This site's great.
Let me begin (actually, I've just finished writing the story, but figured I'd write something with which to open) with stating that if this story starts to sound a bit corny, forgive me. The moment itself was the release of so much repressed emotions, all at the same time... it was just overwhelming and almost surreal for both of us.
That having been said...
I'm prompted to write this story because I had a dream about it a couple of days ago. Actually, I've been having this same dream repeatedly, even though previously I wasn't one for recurring dreams (people tell me that recurring nightmares are some of the worst things). But what could have been a nightmare turned into one of the best (albeit saddest) I've experienced.

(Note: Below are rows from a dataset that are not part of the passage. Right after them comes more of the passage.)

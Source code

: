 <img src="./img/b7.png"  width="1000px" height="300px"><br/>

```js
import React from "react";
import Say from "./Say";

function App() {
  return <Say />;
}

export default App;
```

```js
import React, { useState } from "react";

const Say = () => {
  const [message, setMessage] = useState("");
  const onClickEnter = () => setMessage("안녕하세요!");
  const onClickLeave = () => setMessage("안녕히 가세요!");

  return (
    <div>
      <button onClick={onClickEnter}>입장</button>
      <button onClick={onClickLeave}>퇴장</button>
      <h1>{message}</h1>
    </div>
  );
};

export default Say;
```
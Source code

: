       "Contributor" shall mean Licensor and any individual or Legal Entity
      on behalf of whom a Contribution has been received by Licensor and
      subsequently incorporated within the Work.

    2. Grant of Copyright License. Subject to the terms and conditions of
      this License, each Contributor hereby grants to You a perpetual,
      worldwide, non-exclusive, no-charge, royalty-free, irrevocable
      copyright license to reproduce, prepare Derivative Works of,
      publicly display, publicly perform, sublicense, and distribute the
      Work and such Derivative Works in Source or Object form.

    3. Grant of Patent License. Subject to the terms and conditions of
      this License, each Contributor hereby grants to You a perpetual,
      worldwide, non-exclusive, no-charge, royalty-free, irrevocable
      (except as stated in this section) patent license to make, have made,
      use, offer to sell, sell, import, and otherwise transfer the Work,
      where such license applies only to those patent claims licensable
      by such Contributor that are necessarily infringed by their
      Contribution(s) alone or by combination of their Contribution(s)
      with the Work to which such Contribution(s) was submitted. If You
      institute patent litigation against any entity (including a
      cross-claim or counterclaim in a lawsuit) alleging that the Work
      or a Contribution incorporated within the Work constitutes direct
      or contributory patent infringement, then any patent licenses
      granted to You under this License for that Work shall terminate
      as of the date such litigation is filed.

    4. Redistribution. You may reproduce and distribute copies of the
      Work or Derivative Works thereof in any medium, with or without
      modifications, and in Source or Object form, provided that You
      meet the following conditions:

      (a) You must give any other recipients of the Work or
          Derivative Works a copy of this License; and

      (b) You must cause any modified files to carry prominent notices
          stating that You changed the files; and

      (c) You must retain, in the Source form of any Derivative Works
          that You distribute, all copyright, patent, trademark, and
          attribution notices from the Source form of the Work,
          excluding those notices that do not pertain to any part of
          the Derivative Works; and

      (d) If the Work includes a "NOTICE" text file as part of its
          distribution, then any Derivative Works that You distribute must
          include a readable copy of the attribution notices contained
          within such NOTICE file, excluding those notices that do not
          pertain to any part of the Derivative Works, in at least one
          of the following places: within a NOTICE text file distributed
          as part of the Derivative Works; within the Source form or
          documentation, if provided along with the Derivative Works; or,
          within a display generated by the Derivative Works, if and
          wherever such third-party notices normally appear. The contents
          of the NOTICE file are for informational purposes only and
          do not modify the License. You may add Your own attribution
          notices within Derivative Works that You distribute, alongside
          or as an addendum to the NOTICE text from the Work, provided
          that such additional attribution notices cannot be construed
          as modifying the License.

At the start of two summers ago (I'm a senior, and this was the summer after sophmore year), my best friend, 'Ben', confirmed to me that he was moving away. His mom is an accountant (or something of that nature, I'm not entirely sure) at NBC, and his mother was told that she would need to move her practice to New York. Well, this wouldn't be too much of a bad thing had we lived in New Jersey or Massachusetts or something. No, we live in California. So, this was quite the move-it wasn't one of those, 'we can still visit each other every few weekends' kinds of things. This was one of those 'now AIM and Facebook are the only ways we can talk now' kinds of things. We had both heard that a move might be in the immediate future, and while it was pushed to the back of our minds, we hadn't been too worried. But now it was a reality, and we couldn't have been more upset.

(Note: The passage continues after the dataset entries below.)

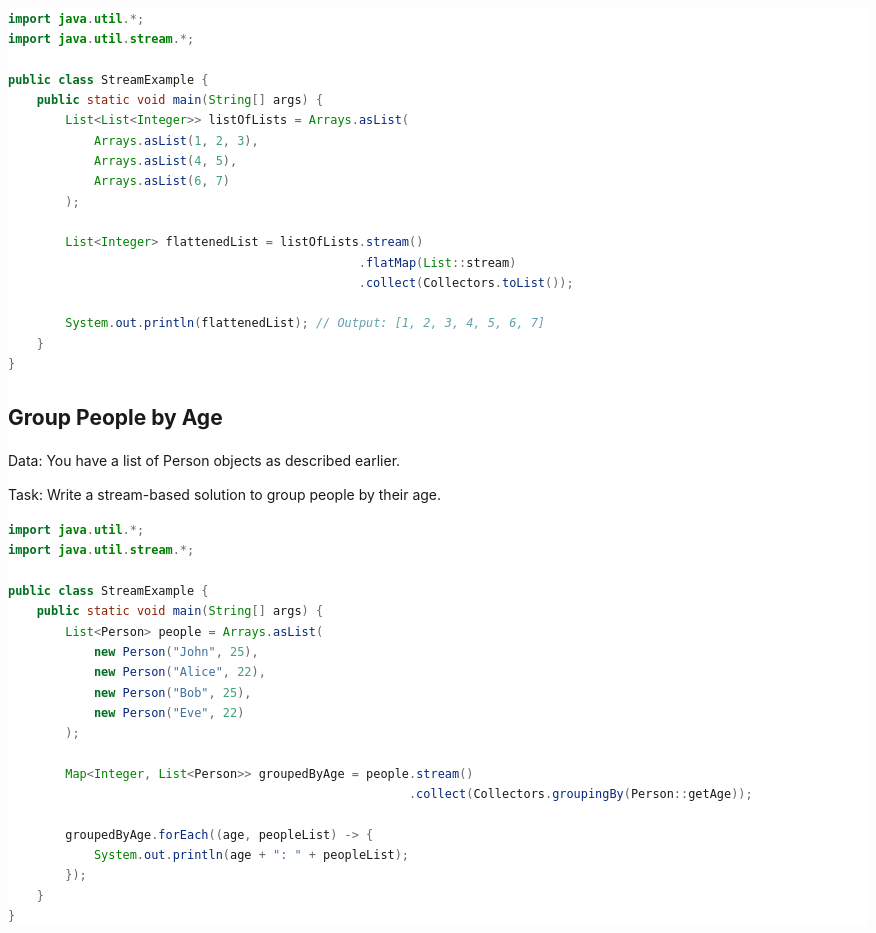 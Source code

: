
 ```java
import java.util.*;
import java.util.stream.*;

public class StreamExample {
    public static void main(String[] args) {
        List<List<Integer>> listOfLists = Arrays.asList(
            Arrays.asList(1, 2, 3),
            Arrays.asList(4, 5),
            Arrays.asList(6, 7)
        );
        
        List<Integer> flattenedList = listOfLists.stream()
                                                 .flatMap(List::stream)
                                                 .collect(Collectors.toList());
        
        System.out.println(flattenedList); // Output: [1, 2, 3, 4, 5, 6, 7]
    }
}

```

##  Group People by Age
Data:
You have a list of Person objects as described earlier.

Task:
Write a stream-based solution to group people by their age.

```java
import java.util.*;
import java.util.stream.*;

public class StreamExample {
    public static void main(String[] args) {
        List<Person> people = Arrays.asList(
            new Person("John", 25),
            new Person("Alice", 22),
            new Person("Bob", 25),
            new Person("Eve", 22)
        );
        
        Map<Integer, List<Person>> groupedByAge = people.stream()
                                                        .collect(Collectors.groupingBy(Person::getAge));
        
        groupedByAge.forEach((age, peopleList) -> {
            System.out.println(age + ": " + peopleList);
        });
    }
}

```
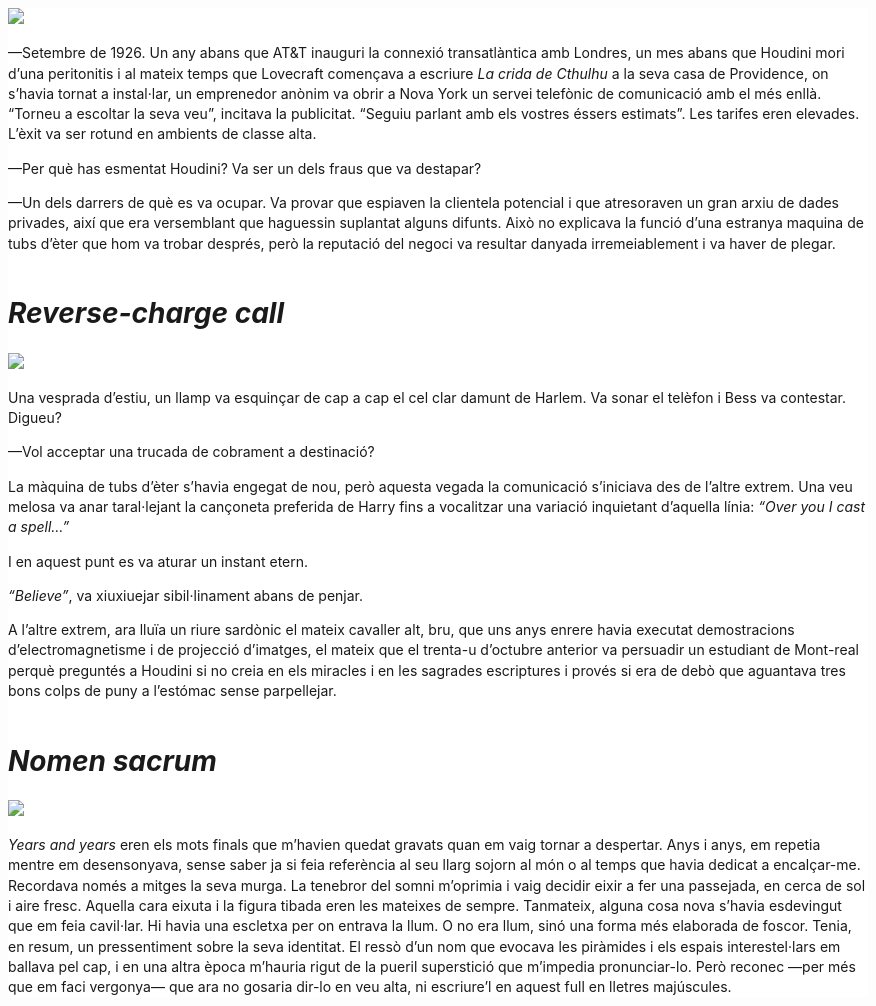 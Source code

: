 <a title="Twemoji" href="https://twemoji.twitter.com"><img class="emoji" src="/pics/twemoji/1f4de.svg"></a>

—Setembre de 1926. Un any abans que AT&T inauguri la connexió transatlàntica amb Londres, un mes abans que Houdini mori d’una peritonitis i al mateix temps que Lovecraft començava a escriure *La crida de Cthulhu* a la seva casa de Providence, on s’havia tornat a instal·lar, un emprenedor anònim va obrir a Nova York un servei telefònic de comunicació amb el més enllà. “Torneu a escoltar la seva veu”, incitava la publicitat. “Seguiu parlant amb els vostres éssers estimats”. Les tarifes eren elevades. L’èxit va ser rotund en ambients de classe alta.

—Per què has esmentat Houdini? Va ser un dels fraus que va destapar?

—Un dels darrers de què es va ocupar. Va provar que espiaven la clientela potencial i que atresoraven un gran arxiu de dades privades, així que era versemblant que haguessin suplantat alguns difunts. Això no explicava la funció d’una estranya maquina de tubs d’èter que hom va trobar després, però la reputació del negoci va resultar danyada irremeiablement i va haver de plegar.

# *Reverse-charge call*

<a title="Twemoji" href="https://twemoji.twitter.com"><img class="emoji" src="/pics/twemoji/26a1.svg"></a>

Una vesprada d’estiu, un llamp va esquinçar de cap a cap el cel clar damunt de Harlem. Va sonar el telèfon i Bess va contestar. Digueu?

—Vol acceptar una trucada de cobrament a destinació?

La màquina de tubs d’èter s’havia engegat de nou, però aquesta vegada la comunicació s’iniciava des de l’altre extrem. Una veu melosa va anar taral·lejant la cançoneta preferida de Harry fins a vocalitzar una variació inquietant d’aquella línia: *“Over you I cast a spell…”*

I en aquest punt es va aturar un instant etern.

*“Believe”*, va xiuxiuejar sibil·linament abans de penjar.

A l’altre extrem, ara lluïa un riure sardònic el mateix cavaller alt, bru, que uns anys enrere havia executat demostracions d’electromagnetisme i de projecció d’imatges, el mateix que el trenta-u d’octubre anterior va persuadir un estudiant de Mont-real perquè preguntés a Houdini si no creia en els miracles i en les sagrades escriptures i provés si era de debò que aguantava tres bons colps de puny a l’estómac sense parpellejar.

# *Nomen sacrum*

<a title="Twemoji" href="https://twemoji.twitter.com"><img class="emoji" src="/pics/twemoji/1f520.svg"></a>

*Years and years* eren els mots finals que m’havien quedat gravats quan em vaig tornar a despertar.
Anys i anys, em repetia mentre em desensonyava, sense saber ja si feia referència al seu llarg sojorn al món o al temps que havia dedicat a encalçar-me.
Recordava només a mitges la seva murga.
La tenebror del somni m’oprimia i vaig decidir eixir a fer una passejada, en cerca de sol i aire fresc.
Aquella cara eixuta i la figura tibada eren les mateixes de sempre.
Tanmateix, alguna cosa nova s’havia esdevingut que em feia cavil·lar.
Hi havia una escletxa per on entrava la llum.
O no era llum, sinó una forma més elaborada de foscor.
Tenia, en resum, un pressentiment sobre la seva identitat.
El ressò d’un nom que evocava les piràmides i els espais interestel·lars em ballava pel cap, i en una altra època m’hauria rigut de la pueril superstició que m’impedia pronunciar-lo.
Però reconec —per més que em faci vergonya— que ara no gosaria dir-lo en veu alta, ni escriure’l en aquest full en lletres majúscules.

Let me introduce you to Ben-we met in camp during the summer after seventh grade, and have been best friends ever since. The ironic thing was that I despised him before we became friends (it's become a joke now, though), and it was for a terrible and childish reason. It was because he was 'perfect'. We had a lot of classes together in middle school; by the end of seventh grade we had almost all of the major subjects together as well as gym. And he got near straight A+s in all of his classes, let alone being one of the most athletic kids in the entire school (our freshman in year in high school he already played Varsity volleyball, and was offered Varsity basketball but declined). I hated him for it, too. It wasn't fair. While I am a pretty good student as well as a good athlete (I don't mean to boast or anything), he constantly upstaged me. He just seemed better in every way, and I couldn't find a particular thing on which I had an advantage. He was even an accomplished guitar player. I know this sounds childish, but unfortunately it was true. The thing that makes me feel the most guilty was that he was a nice kid, and I KNEW he was a nice kid. He never bragged about anything he did, he offered to help other kids with their work, and he picked the non-athletic kids in gym before they would get picked last. In retrospect, however, this made me hate him more.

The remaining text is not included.